The Shit List

Published April 22, 2008

The Shit List GuyBy Mac Smith

1. ABC News
A war in Iraq, rising gas prices, home foreclosures, tax reform, immigration, gun laws, health care, our eroding school system, and an undecided democratic candidate all hung in the balance last Wednesday during ABC’s moderated debate, and we got the inside scoop on Obama’s flag pin. We found out who each candidate thinks is more electable. Obama found himself on the defense for his association with Reverend Wright, and Clinton regaled us with her famous Bosnia Landing Story. Charlie Gibson and George Stephanopoulos, you guys are either fucking stupid or think the American people are.
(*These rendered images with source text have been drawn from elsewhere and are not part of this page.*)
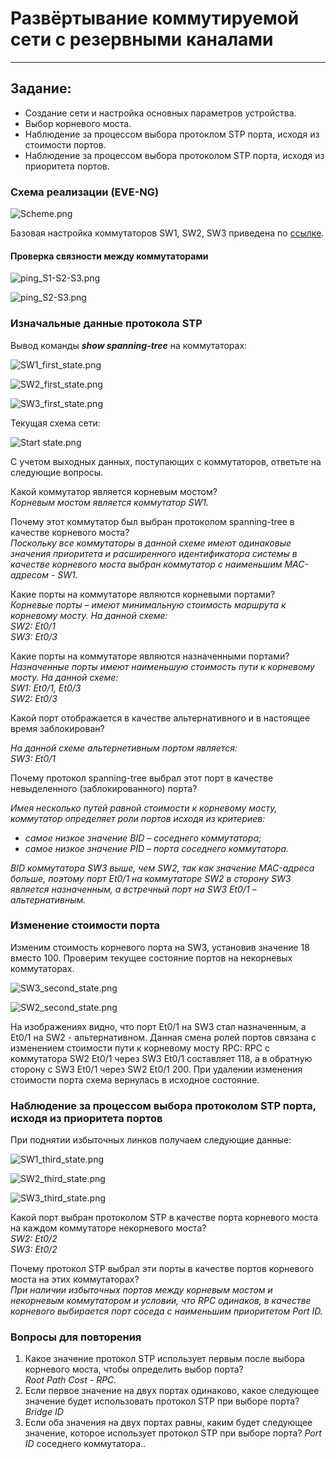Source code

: # Развёртывание коммутируемой сети с резервными каналами

----

## Задание:

* Создание сети и настройка основных параметров устройства.
* Выбор корневого моста.
* Наблюдение за процессом выбора протоклом STP порта, исходя из стоимости портов.
* Наблюдение за процессом выбора протоколом STP порта, исходя из приоритета портов.


### Схема реализации (EVE-NG)

![Scheme.png](img%2FScheme.png)

Базовая настройка коммутаторов SW1, SW2, SW3 приведена по [ссылке](Configs%2Freadme.md).

#### Проверка связности между коммутаторами

![ping_S1-S2-S3.png](img%2Fping_S1-S2-S3.png)

![ping_S2-S3.png](img%2Fping_S2-S3.png)

### Изначальные данные протокола STP

Вывод команды ***show spanning-tree*** на коммутаторах:

![SW1_first_state.png](img%2FSW1_first_state.png)

![SW2_first_state.png](img%2FSW2_first_state.png)

![SW3_first_state.png](img%2FSW3_first_state.png)

Текущая схема сети:

![Start state.png](img%2FStart%20state.png)

С учетом выходных данных, поступающих с коммутаторов, ответьте на следующие вопросы.

Какой коммутатор является корневым мостом?\
*Корневым мостом является коммутатор SW1.*

Почему этот коммутатор был выбран протоколом spanning-tree в качестве корневого моста?\
*Поскольку все коммутаторы в данной схеме имеют одинаковые значения приоритета и расширенного идентификатора системы в качестве корневого моста выбран коммутатор с наименьшим MAC-адресом - SW1.*

Какие порты на коммутаторе являются корневыми портами?\
*Корневые порты – имеют минимальную стоимость маршрута к корневому мосту.
На данной схеме:\
SW2: Et0/1\
SW3: Et0/3*

Какие порты на коммутаторе являются назначенными портами?\
*Назначенные порты имеют наименьшую стоимость пути к корневому мосту.
На данной схеме:\
SW1: Et0/1, Et0/3\
SW2: Et0/3*

Какой порт отображается в качестве альтернативного и в настоящее время заблокирован?

*На данной схеме альтернетивным портом является:\
SW3: Et0/1*

Почему протокол spanning-tree выбрал этот порт в качестве невыделенного (заблокированного) порта?

*Имея несколько путей равной стоимости к корневому мосту, коммутатор определяет роли портов исходя из критериев:*
* *самое низкое значение BID – соседнего коммутатора;*
* *самое низкое значение PID – порта соседнего коммутатора.*
  
*BID коммутатора SW3 выше, чем SW2, так как значение MAC-адреса больше, 
поэтому порт Et0/1 на коммутаторе SW2 в сторону SW3 является назначенным,
а встречный порт на SW3 Et0/1 – альтернативным.*

### Изменение стоимости порта

Изменим стоимость корневого порта на SW3, установив значение 18 вместо 100.
Проверим текущее состояние портов на некорневых коммутаторах.

![SW3_second_state.png](img%2FSW3_second_state.png)

![SW2_second_state.png](img%2FSW2_second_state.png)

На изображениях видно, что порт Et0/1 на SW3 стал назначенным, а Et0/1 на 
SW2 - альтернативном. Данная смена ролей портов связана с изменением стоимости
пути к корневому мосту RPC: RPC с коммутатора SW2 Et0/1 через SW3 Et0/1 
составляет 118, а в обратную сторону с SW3 Et0/1 через SW2 Et0/1 200.
При удалении изменения стоимости порта схема вернулась в исходное состояние.

### Наблюдение за процессом выбора протоколом STP порта, исходя из приоритета портов

При поднятии избыточных линков получаем следующие данные:

![SW1_third_state.png](img%2FSW1_third_state.png)

![SW2_third_state.png](img%2FSW2_third_state.png)

![SW3_third_state.png](img%2FSW3_third_state.png)

Какой порт выбран протоколом STP в качестве порта корневого моста 
на каждом коммутаторе некорневого моста?\
*SW2: Et0/2\
SW3: Et0/2*

Почему протокол STP выбрал эти порты в качестве портов корневого моста
на этих коммутаторах?\
*При наличии избыточных портов между корневым мостом и некорневым
коммутатором и условии, что RPC одинаков, в качестве корневого выбирается
 порт соседа с наименьшим приоритетом Port ID.*

### Вопросы для повторения

1. Какое значение протокол STP использует первым после выбора корневого моста, чтобы определить выбор порта?\
*Root Path Cost - RPC.*
2. Если первое значение на двух портах одинаково, какое следующее значение будет использовать протокол STP при выборе порта?\
*Bridge ID*
3. Если оба значения на двух портах равны, каким будет следующее значение, которое использует протокол STP при выборе порта?
*Port ID* соседнего коммутатора..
You’re both fired.

2. Vitamins
A new study suggests that vitamin supplements may increase the risk of premature death. Thanks, Mom. Thanks a lot.

3. Honda
Staff at a Honda factory in the UK has been prohibited from eating cake and chocolate bars with a biscuit base. For instance: Three Musketeers=good, Twix=Bad. A Honda spokesman said that “our overall objective is to always deliver the highest quality product…therefore company standards are an essential aspect of our business.” I’m laughing right now as I write this.

4. Yuri Lyalin
This Russian man went to work, got drunk, passed out, got up, ate breakfast, and noticed a six inch knife stuck in his back. The next time you wake up to an unfortunate situation after a binge, remember to put things in perspective. Or maybe we just need to get whatever it is they drink over there.

5. Humanity
Sometime between May 1st and June 1st, the world’s population will hit 6,666,666,666. This doesn’t really mean anything. But if the world ends in the next month, we might have some indication.